Supplied information: Begin

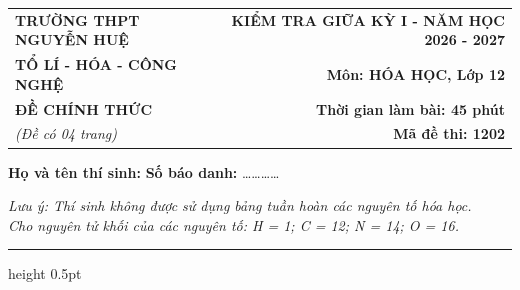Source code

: \documentclass[11pt,a4paper]{article}
\begin{document}
\noindent
\begin{tabularx}{\textwidth}{@{}X r@{}}
\textbf{TRƯỜNG THPT NGUYỄN HUỆ} & \textbf{KIỂM TRA GIỮA KỲ I - NĂM HỌC 2026 - 2027} \\
\textbf{TỔ LÍ - HÓA - CÔNG NGHỆ} & \textbf{Môn: HÓA HỌC, Lớp 12} \\
\textbf{ĐỀ CHÍNH THỨC} & \textbf{Thời gian làm bài: 45 phút} \\
\textit{(Đề có 04 trang)} & \textbf{Mã đề thi: 1202}
\end{tabularx}

\vspace{2pt}
\noindent\textbf{Họ và tên thí sinh:} \dotfill \textbf{Số báo danh:} \dots\dots\dots\dots

\vspace{2pt}
\noindent\textit{Lưu ý: Thí sinh không được sử dụng bảng tuần hoàn các nguyên tố hóa học.} \\
\textit{Cho nguyên tử khối của các nguyên tố: H = 1; C = 12; N = 14; O = 16.}
\vspace{2pt}
\hrule height 0.5pt
\vspace{6pt}

\vspace{4pt}
\end{document}
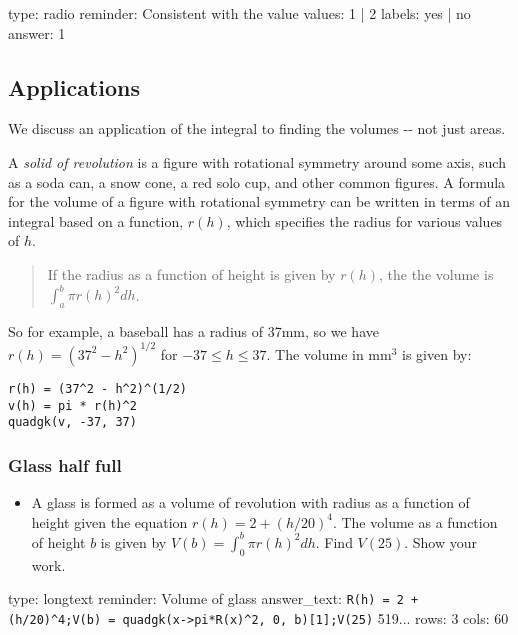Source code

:\documentclass[12pt]{article}
\begin{document}
\begin{answer}
type: radio
reminder: Consistent with the value
values: 1 | 2
labels: yes | no
answer: 1
\end{answer}

\subsection{Applications}

We discuss an application of the integral to finding the volumes -{}-
not just areas.

A \emph{solid of revolution} is a figure with rotational symmetry around
some axis, such as a soda can, a snow cone, a red solo cup, and other
common figures. A formula for the volume of a figure with rotational
symmetry can be written in terms of an integral based on a function,
$r(h)$, which specifies the radius for various values of $h$.

\begin{quote}
If the radius as a function of height is given by $r(h)$, the the volume
is $\int_a^b \pi r(h)^2 dh$.
\end{quote}

So for example, a baseball has a radius of 37mm, so we have
$r(h) = (37^2 - h^2)^{1/2}$ for $-37 \leq h \leq 37$. The volume in
mm$^3$ is given by:



\begin{verbatim}
r(h) = (37^2 - h^2)^(1/2)
v(h) = pi * r(h)^2
quadgk(v, -37, 37)
\end{verbatim}
\subsubsection{Glass half full}

\begin{itemize}
\itemsep1pt\parskip0pt
\item
  A glass is formed as a volume of revolution with radius as a function
  of height given the equation $r(h) = 2 + (h/20)^4$. The volume as a
  function of height $b$ is given by $V(b) = \int_0^b \pi   r(h)^2 dh$.
  Find $V(25)$. Show your work.
\end{itemize}

\begin{answer}
type: longtext
reminder: Volume of glass
answer_text: \verb#R(h) = 2 + (h/20)^4;V(b) = quadgk(x->pi*R(x)^2, 0, b)[1];V(25)# 519... 
rows: 3
cols: 60
\end{answer}
\end{document}
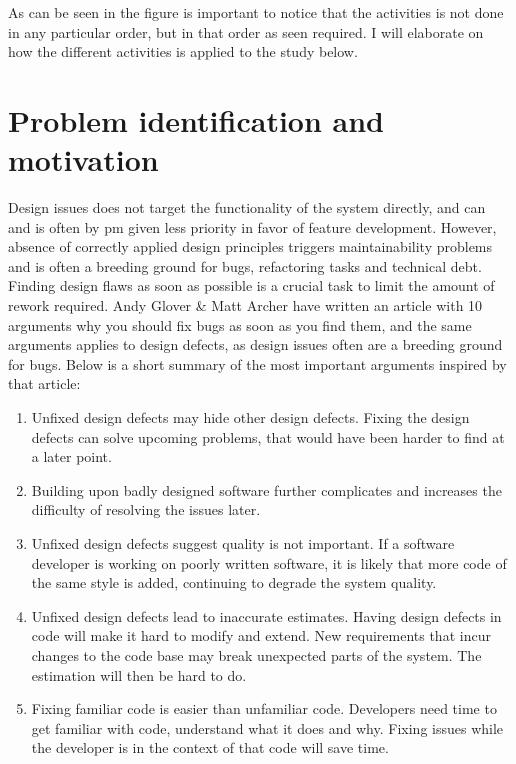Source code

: \documentclass{report}
\begin{document}
As can be seen in the figure is important to notice that the activities is not done in any particular order, but in that order as seen required. I will elaborate on how the different activities is applied to the study below. 

\section{Problem identification and motivation}
\label{problem-identification-and-motiviation}

Design issues does not target the functionality of the system directly, and can and is often by \gls{pm} given less priority in favor of feature development. However, absence of correctly applied design principles triggers maintainability problems and is often a breeding ground for bugs, refactoring tasks and technical debt\cite{}. Finding design flaws as soon as possible is a crucial task to limit the amount of rework required. Andy Glover \& Matt Archer have written an article with 10 arguments why you should fix bugs as soon as you find them\cite{10reasons}, and the same arguments applies to design defects, as design issues often are a breeding ground for bugs. Below is a short summary of the most important arguments inspired by that article:

\begin{enumerate}
    \item Unfixed design defects may hide other design defects. Fixing the design defects can solve upcoming problems, that would have been harder to find at a later point.
    \item Building upon badly designed software further complicates and increases the difficulty of resolving the issues later.
    \item Unfixed design defects suggest quality is not important. If a software developer is working on poorly written software, it is likely that more code of the same style is added, continuing to degrade the system quality.
    \item Unfixed design defects lead to inaccurate estimates. Having design defects in code will make it hard to modify and extend. New requirements that incur changes to the code base may break unexpected parts of the system. The estimation will then be hard to do.
    \item Fixing familiar code is easier than unfamiliar code. Developers need time to get familiar with code, understand what it does and why. Fixing issues while the developer is in the context of that code will save time.
\end{enumerate}
\end{document}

Supplied information: End

### What is being asked
Retype the whole listing exactly. Do not include the pictures.

### Task response
Source code

: \documentclass[11pt,a4paper]{article}
\begin{document}
\noindent
\begin{tabularx}{\textwidth}{@{}X r@{}}
\textbf{TRƯỜNG THPT NGUYỄN HUỆ} & \textbf{KIỂM TRA GIỮA KỲ I - NĂM HỌC 2026 - 2027} \\
\textbf{TỔ LÍ - HÓA - CÔNG NGHỆ} & \textbf{Môn: HÓA HỌC, Lớp 12} \\
\textbf{ĐỀ CHÍNH THỨC} & \textbf{Thời gian làm bài: 45 phút} \\
\textit{(Đề có 04 trang)} & \textbf{Mã đề thi: 1202}
\end{tabularx}

\vspace{2pt}
\noindent\textbf{Họ và tên thí sinh:} \dotfill \textbf{Số báo danh:} \dots\dots\dots\dots

\vspace{2pt}
\noindent\textit{Lưu ý: Thí sinh không được sử dụng bảng tuần hoàn các nguyên tố hóa học.} \\
\textit{Cho nguyên tử khối của các nguyên tố: H = 1; C = 12; N = 14; O = 16.}
\vspace{2pt}
\hrule height 0.5pt
\vspace{6pt}

\vspace{4pt}
\end{document}
Source code

:\documentclass[12pt]{article}
\begin{document}
\begin{answer}
type: radio
reminder: Consistent with the value
values: 1 | 2
labels: yes | no
answer: 1
\end{answer}

\subsection{Applications}

We discuss an application of the integral to finding the volumes -{}-
not just areas.

A \emph{solid of revolution} is a figure with rotational symmetry around
some axis, such as a soda can, a snow cone, a red solo cup, and other
common figures. A formula for the volume of a figure with rotational
symmetry can be written in terms of an integral based on a function,
$r(h)$, which specifies the radius for various values of $h$.

\begin{quote}
If the radius as a function of height is given by $r(h)$, the the volume
is $\int_a^b \pi r(h)^2 dh$.
\end{quote}

So for example, a baseball has a radius of 37mm, so we have
$r(h) = (37^2 - h^2)^{1/2}$ for $-37 \leq h \leq 37$. The volume in
mm$^3$ is given by:



\begin{verbatim}
r(h) = (37^2 - h^2)^(1/2)
v(h) = pi * r(h)^2
quadgk(v, -37, 37)
\end{verbatim}
\subsubsection{Glass half full}

\begin{itemize}
\itemsep1pt\parskip0pt
\item
  A glass is formed as a volume of revolution with radius as a function
  of height given the equation $r(h) = 2 + (h/20)^4$. The volume as a
  function of height $b$ is given by $V(b) = \int_0^b \pi   r(h)^2 dh$.
  Find $V(25)$. Show your work.
\end{itemize}

\begin{answer}
type: longtext
reminder: Volume of glass
answer_text: \verb#R(h) = 2 + (h/20)^4;V(b) = quadgk(x->pi*R(x)^2, 0, b)[1];V(25)# 519... 
rows: 3
cols: 60
\end{answer}
\end{document}
Source code

: \documentclass{report}
\begin{document}
As can be seen in the figure is important to notice that the activities is not done in any particular order, but in that order as seen required. I will elaborate on how the different activities is applied to the study below. 

\section{Problem identification and motivation}
\label{problem-identification-and-motiviation}

Design issues does not target the functionality of the system directly, and can and is often by \gls{pm} given less priority in favor of feature development. However, absence of correctly applied design principles triggers maintainability problems and is often a breeding ground for bugs, refactoring tasks and technical debt\cite{}. Finding design flaws as soon as possible is a crucial task to limit the amount of rework required. Andy Glover \& Matt Archer have written an article with 10 arguments why you should fix bugs as soon as you find them\cite{10reasons}, and the same arguments applies to design defects, as design issues often are a breeding ground for bugs. Below is a short summary of the most important arguments inspired by that article:

\begin{enumerate}
    \item Unfixed design defects may hide other design defects. Fixing the design defects can solve upcoming problems, that would have been harder to find at a later point.
    \item Building upon badly designed software further complicates and increases the difficulty of resolving the issues later.
    \item Unfixed design defects suggest quality is not important. If a software developer is working on poorly written software, it is likely that more code of the same style is added, continuing to degrade the system quality.
    \item Unfixed design defects lead to inaccurate estimates. Having design defects in code will make it hard to modify and extend. New requirements that incur changes to the code base may break unexpected parts of the system. The estimation will then be hard to do.
    \item Fixing familiar code is easier than unfamiliar code. Developers need time to get familiar with code, understand what it does and why. Fixing issues while the developer is in the context of that code will save time.
\end{enumerate}
\end{document}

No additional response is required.